WHAT YOU NEED TO DO: Some lines in the listing hold the word "documentclass". Return each of them.

(INPUT RECORDS begins)

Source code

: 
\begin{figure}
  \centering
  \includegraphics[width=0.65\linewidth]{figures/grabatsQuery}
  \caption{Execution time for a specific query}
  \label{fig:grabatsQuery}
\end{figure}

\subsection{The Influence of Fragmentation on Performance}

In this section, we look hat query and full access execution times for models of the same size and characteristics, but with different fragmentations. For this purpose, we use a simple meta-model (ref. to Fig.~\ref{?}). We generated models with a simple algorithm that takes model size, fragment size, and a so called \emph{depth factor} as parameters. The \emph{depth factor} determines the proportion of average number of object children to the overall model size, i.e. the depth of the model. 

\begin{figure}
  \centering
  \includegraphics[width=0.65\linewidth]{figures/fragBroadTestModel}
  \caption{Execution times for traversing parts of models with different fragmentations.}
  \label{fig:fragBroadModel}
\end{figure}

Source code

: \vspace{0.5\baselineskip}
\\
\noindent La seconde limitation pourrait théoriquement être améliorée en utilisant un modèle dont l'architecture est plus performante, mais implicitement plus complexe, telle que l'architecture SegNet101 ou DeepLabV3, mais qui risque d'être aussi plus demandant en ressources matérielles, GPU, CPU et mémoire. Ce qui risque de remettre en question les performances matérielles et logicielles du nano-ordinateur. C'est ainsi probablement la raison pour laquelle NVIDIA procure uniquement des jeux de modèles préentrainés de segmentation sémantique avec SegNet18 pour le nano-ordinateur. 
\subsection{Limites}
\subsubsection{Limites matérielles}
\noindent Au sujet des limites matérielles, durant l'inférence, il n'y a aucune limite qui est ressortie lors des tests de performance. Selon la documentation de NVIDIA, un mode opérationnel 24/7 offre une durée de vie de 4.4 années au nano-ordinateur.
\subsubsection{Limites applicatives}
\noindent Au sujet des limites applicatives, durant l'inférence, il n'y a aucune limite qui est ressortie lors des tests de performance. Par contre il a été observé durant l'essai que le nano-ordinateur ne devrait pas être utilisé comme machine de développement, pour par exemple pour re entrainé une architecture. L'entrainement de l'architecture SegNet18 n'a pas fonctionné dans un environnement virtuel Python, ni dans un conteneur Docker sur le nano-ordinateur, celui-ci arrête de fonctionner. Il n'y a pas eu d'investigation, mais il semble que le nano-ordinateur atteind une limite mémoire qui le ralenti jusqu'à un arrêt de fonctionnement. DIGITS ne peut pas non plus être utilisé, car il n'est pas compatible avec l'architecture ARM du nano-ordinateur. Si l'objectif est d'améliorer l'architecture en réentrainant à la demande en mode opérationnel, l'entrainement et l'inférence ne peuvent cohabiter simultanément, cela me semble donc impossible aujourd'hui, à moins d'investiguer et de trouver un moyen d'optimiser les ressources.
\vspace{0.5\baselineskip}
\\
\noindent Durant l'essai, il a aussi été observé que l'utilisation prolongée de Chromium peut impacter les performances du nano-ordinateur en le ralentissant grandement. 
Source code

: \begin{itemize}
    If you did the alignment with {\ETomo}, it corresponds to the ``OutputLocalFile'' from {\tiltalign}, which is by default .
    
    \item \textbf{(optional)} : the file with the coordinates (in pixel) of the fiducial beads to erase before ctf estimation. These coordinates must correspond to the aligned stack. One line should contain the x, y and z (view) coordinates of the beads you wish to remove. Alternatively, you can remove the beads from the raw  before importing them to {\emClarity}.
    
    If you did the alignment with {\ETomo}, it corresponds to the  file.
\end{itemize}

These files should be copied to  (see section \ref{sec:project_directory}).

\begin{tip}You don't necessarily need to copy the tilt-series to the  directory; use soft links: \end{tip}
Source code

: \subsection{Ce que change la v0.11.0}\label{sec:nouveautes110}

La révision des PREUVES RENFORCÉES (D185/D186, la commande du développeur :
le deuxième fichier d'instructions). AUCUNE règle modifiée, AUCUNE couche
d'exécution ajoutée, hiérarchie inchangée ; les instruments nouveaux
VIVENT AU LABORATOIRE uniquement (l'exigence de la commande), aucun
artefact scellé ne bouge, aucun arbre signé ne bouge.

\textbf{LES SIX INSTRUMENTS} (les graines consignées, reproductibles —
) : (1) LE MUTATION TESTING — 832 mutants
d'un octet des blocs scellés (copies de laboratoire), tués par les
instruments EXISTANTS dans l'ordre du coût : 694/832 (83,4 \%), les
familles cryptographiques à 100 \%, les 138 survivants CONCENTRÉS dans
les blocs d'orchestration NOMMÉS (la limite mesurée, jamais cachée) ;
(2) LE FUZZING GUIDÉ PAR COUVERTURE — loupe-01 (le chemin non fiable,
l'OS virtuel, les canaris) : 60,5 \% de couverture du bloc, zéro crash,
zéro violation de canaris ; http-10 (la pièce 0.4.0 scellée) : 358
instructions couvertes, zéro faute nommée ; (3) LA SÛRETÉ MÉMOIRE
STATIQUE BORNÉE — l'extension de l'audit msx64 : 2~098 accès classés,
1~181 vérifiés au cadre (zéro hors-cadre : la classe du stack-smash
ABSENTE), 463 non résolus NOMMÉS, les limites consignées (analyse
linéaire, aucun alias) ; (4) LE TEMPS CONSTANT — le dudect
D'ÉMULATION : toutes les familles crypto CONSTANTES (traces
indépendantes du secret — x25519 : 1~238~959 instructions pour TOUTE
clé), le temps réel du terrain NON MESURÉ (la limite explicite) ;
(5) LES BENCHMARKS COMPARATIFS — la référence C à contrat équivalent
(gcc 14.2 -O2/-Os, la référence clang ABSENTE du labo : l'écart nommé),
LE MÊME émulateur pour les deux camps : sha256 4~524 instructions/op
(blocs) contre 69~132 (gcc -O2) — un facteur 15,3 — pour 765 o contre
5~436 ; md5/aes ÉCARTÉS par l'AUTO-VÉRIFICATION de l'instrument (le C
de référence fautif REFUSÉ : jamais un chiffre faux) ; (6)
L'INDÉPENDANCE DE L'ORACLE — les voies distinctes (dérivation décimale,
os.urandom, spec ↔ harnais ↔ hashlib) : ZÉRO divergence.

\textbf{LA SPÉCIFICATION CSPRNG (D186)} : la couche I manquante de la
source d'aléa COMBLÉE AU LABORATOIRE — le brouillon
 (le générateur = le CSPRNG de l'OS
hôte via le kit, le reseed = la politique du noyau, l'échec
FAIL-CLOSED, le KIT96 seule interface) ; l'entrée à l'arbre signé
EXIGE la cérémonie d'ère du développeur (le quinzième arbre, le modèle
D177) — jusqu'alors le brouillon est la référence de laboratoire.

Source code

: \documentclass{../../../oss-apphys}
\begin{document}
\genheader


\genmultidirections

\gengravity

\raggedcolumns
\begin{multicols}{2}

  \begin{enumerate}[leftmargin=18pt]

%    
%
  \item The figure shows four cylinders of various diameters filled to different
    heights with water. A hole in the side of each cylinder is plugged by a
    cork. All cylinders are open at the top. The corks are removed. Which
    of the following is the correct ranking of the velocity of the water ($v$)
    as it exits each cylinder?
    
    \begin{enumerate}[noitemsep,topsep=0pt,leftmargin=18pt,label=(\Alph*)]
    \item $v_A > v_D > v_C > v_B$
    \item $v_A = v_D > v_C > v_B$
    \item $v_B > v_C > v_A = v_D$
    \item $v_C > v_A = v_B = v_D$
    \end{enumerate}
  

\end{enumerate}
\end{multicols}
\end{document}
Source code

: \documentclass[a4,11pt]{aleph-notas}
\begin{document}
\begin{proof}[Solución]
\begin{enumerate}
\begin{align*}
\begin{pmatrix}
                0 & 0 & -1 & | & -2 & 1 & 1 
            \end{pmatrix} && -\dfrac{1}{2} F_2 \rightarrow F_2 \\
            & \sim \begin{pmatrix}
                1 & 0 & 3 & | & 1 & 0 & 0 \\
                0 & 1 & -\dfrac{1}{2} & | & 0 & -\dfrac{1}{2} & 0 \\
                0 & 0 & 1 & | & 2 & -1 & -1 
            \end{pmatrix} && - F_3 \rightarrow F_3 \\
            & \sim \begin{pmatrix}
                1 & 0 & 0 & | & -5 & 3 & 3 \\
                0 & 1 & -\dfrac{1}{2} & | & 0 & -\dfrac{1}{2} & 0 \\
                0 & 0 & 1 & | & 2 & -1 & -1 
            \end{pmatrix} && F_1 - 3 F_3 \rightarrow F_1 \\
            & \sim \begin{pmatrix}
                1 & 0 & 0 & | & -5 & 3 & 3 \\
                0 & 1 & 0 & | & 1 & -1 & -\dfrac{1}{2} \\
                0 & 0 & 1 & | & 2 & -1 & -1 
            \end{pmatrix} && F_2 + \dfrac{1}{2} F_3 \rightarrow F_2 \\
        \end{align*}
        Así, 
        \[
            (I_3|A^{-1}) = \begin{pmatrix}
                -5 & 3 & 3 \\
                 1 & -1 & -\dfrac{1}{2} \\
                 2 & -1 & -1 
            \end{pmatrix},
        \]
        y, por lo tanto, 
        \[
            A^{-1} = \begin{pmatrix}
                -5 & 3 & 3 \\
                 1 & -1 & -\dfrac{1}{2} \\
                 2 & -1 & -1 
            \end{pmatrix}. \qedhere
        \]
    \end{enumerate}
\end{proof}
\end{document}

(INPUT RECORDS ends)

ANSWER FOR THIS EXERCISE:
: \documentclass{../../../oss-apphys}
: \documentclass[a4,11pt]{aleph-notas}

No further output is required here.